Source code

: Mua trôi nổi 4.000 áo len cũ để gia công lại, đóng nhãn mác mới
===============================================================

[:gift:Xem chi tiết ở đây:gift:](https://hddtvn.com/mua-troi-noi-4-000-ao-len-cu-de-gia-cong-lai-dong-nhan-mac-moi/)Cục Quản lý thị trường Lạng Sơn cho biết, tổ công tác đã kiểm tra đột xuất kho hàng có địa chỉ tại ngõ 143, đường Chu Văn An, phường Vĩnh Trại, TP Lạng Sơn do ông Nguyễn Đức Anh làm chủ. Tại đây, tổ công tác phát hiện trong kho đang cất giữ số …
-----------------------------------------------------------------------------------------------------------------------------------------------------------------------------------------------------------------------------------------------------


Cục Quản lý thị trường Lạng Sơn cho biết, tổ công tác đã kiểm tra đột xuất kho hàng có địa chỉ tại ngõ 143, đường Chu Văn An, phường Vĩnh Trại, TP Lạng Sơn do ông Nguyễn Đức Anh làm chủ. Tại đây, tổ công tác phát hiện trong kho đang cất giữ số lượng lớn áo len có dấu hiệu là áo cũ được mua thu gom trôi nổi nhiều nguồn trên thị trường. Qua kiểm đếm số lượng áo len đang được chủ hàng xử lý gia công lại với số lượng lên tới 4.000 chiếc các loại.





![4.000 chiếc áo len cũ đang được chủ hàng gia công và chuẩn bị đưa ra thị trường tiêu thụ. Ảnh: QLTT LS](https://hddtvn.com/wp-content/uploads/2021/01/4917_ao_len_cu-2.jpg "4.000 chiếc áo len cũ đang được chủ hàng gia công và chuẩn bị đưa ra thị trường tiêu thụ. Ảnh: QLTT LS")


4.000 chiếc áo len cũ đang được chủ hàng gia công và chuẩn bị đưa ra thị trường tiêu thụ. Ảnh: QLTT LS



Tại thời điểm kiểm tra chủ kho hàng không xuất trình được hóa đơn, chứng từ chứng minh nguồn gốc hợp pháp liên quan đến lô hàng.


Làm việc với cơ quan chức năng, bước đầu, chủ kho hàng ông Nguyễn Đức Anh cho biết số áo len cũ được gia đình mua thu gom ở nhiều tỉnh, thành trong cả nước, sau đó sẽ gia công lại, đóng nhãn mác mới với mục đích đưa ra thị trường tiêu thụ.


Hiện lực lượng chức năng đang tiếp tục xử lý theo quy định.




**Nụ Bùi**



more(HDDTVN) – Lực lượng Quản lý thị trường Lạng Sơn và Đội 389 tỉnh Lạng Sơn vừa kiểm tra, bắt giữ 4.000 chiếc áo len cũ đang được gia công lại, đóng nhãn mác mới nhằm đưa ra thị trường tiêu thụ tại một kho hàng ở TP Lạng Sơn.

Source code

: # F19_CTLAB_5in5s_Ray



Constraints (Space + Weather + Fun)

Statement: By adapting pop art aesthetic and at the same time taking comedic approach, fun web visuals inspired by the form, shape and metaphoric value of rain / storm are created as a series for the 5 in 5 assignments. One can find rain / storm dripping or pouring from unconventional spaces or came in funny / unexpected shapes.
◆ ◆ ◆
**Task brief:** The lines above should be duplicated exactly.

**Task response:**
Source code

: Mua trôi nổi 4.000 áo len cũ để gia công lại, đóng nhãn mác mới
===============================================================

[:gift:Xem chi tiết ở đây:gift:](https://hddtvn.com/mua-troi-noi-4-000-ao-len-cu-de-gia-cong-lai-dong-nhan-mac-moi/)Cục Quản lý thị trường Lạng Sơn cho biết, tổ công tác đã kiểm tra đột xuất kho hàng có địa chỉ tại ngõ 143, đường Chu Văn An, phường Vĩnh Trại, TP Lạng Sơn do ông Nguyễn Đức Anh làm chủ. Tại đây, tổ công tác phát hiện trong kho đang cất giữ số …
-----------------------------------------------------------------------------------------------------------------------------------------------------------------------------------------------------------------------------------------------------


Cục Quản lý thị trường Lạng Sơn cho biết, tổ công tác đã kiểm tra đột xuất kho hàng có địa chỉ tại ngõ 143, đường Chu Văn An, phường Vĩnh Trại, TP Lạng Sơn do ông Nguyễn Đức Anh làm chủ. Tại đây, tổ công tác phát hiện trong kho đang cất giữ số lượng lớn áo len có dấu hiệu là áo cũ được mua thu gom trôi nổi nhiều nguồn trên thị trường. Qua kiểm đếm số lượng áo len đang được chủ hàng xử lý gia công lại với số lượng lên tới 4.000 chiếc các loại.





![4.000 chiếc áo len cũ đang được chủ hàng gia công và chuẩn bị đưa ra thị trường tiêu thụ. Ảnh: QLTT LS](https://hddtvn.com/wp-content/uploads/2021/01/4917_ao_len_cu-2.jpg "4.000 chiếc áo len cũ đang được chủ hàng gia công và chuẩn bị đưa ra thị trường tiêu thụ. Ảnh: QLTT LS")


4.000 chiếc áo len cũ đang được chủ hàng gia công và chuẩn bị đưa ra thị trường tiêu thụ. Ảnh: QLTT LS



Tại thời điểm kiểm tra chủ kho hàng không xuất trình được hóa đơn, chứng từ chứng minh nguồn gốc hợp pháp liên quan đến lô hàng.


Làm việc với cơ quan chức năng, bước đầu, chủ kho hàng ông Nguyễn Đức Anh cho biết số áo len cũ được gia đình mua thu gom ở nhiều tỉnh, thành trong cả nước, sau đó sẽ gia công lại, đóng nhãn mác mới với mục đích đưa ra thị trường tiêu thụ.


Hiện lực lượng chức năng đang tiếp tục xử lý theo quy định.




**Nụ Bùi**



more(HDDTVN) – Lực lượng Quản lý thị trường Lạng Sơn và Đội 389 tỉnh Lạng Sơn vừa kiểm tra, bắt giữ 4.000 chiếc áo len cũ đang được gia công lại, đóng nhãn mác mới nhằm đưa ra thị trường tiêu thụ tại một kho hàng ở TP Lạng Sơn.

Source code

: # F19_CTLAB_5in5s_Ray



Constraints (Space + Weather + Fun)

Statement: By adapting pop art aesthetic and at the same time taking comedic approach, fun web visuals inspired by the form, shape and metaphoric value of rain / storm are created as a series for the 5 in 5 assignments. One can find rain / storm dripping or pouring from unconventional spaces or came in funny / unexpected shapes.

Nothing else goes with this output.